Gong et al. make a seemingly obvious but long overdue appeal: “While NBS samples represent a public health resource, we also have the responsibility of engaging the public in discussions about policies and procedures regarding their use and the personal and health-related information that may be involved” (2012, ¶6 under “Discussion”).

Finally, Aaron G. Rizzieri asks us to reconsider whether “Stem Cell Research on Embryonic Persons Is Just.” There is a strong view held by most of those who oppose embryonic stem cell research (ESCR) that embryos have the full moral rights of personhood, often backed up by arguments of life potential. These views, especially when based on religious teaching, tend to be immutable. Rizzieri argues that “embryonic stem cell research is fair to the embryo, even on the assumption that the embryo has attained full personhood and an attendant right to life at conception … because the only feasible alternatives open to the embryo” are brief unconscious existence and death after research or nonexistence from the start (Rizzieri 2012, under “Abstract”).
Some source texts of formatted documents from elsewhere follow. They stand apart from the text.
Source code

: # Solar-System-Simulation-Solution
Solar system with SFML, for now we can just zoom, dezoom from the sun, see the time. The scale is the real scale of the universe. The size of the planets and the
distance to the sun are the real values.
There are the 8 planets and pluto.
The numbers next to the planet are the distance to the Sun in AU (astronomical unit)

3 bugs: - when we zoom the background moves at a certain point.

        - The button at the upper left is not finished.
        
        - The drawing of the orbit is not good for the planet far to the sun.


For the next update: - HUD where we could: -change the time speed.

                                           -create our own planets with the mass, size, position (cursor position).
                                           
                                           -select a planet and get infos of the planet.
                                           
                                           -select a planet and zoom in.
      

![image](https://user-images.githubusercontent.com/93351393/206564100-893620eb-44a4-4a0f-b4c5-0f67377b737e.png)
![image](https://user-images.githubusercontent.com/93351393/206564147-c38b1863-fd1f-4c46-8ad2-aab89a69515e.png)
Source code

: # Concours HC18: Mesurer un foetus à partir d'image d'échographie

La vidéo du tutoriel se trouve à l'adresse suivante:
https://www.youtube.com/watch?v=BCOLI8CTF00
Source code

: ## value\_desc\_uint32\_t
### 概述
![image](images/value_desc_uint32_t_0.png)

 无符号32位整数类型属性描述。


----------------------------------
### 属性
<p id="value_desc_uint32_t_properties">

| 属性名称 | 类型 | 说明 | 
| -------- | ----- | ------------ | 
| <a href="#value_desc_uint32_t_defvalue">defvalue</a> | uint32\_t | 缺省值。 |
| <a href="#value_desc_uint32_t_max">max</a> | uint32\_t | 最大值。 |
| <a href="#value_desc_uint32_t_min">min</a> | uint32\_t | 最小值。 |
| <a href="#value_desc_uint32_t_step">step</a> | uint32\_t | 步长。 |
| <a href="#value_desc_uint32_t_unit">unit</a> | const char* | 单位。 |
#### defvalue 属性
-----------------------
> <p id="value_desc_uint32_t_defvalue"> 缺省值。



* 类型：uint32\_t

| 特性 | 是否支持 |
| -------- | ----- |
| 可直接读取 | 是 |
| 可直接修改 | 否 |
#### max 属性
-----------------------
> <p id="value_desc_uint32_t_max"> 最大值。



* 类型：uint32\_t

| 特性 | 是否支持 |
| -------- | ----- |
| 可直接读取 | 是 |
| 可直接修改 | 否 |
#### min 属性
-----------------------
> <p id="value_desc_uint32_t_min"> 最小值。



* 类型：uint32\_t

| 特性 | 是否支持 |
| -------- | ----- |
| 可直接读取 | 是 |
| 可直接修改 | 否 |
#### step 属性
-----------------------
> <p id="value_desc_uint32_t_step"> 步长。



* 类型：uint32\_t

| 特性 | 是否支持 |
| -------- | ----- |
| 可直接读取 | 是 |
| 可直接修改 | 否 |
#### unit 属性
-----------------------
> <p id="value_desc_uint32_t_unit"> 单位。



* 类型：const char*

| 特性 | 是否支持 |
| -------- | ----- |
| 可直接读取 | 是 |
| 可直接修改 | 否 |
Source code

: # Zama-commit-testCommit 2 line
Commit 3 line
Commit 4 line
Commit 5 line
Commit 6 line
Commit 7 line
While some may “remain unconvinced” of his stance, which is “modeled on Rawls’ concept of the original position” as well as Kantian notions of justice and fairness (2012, ¶5 and ¶6 under “Introduction”), Rizzieri’s paper also raises several important and perhaps overlooked considerations about Kant’s second categorical imperative (treating others never merely as means but always as ends) that often is invoked in the embryo debate. “A well-known difficulty with Kant’s maxim—indeed with any interesting general moral rule,” Rizzieri writes, “is that it has to be interpreted and applied despite its general and somewhat vague content” (2012, ¶1 under “Kant’s Kingdom of Ends and Human Dignity”). Moreover, and more importantly, Rizzieri presents a line of reasoning that permits him, and us, to consider the idea that prior to engaging in ESCR “one has treated the embryo as an end in herself by taking her interests into account” (Rizzieri 2012, ¶2 under “Kant’s Kingdom of Ends and Human Dignity,” emphasis added).

If we were to add a label to this unplanned compilation of papers, we might suggest something about Signposts in a Strange Land (to borrow from Walker Percy 1991) or, rather, “Signposts in a Familiar Land”—a much-needed second look (or third or fourth …) at matters that some may think no longer matter or do not readily register on our policy and practice radars.

Whether in relation to the old or the new, bioethics offers both a space to explore and a place to return. Far from a positivist science that conceives of experiments or progress in a linear fashion, it is by nature iterative, regularly demanding a qualitative and circuitous path that must revisit the past even while it envisions the future.

We hope this issue of the JBI provides such an opportunity, knowing that though we may desire cohesive narratives and comprehension of and control over our beginnings, middles, and ends, there will always remain something about life-as-lived that is beyond our storytelling grasp (Mattingly 1998).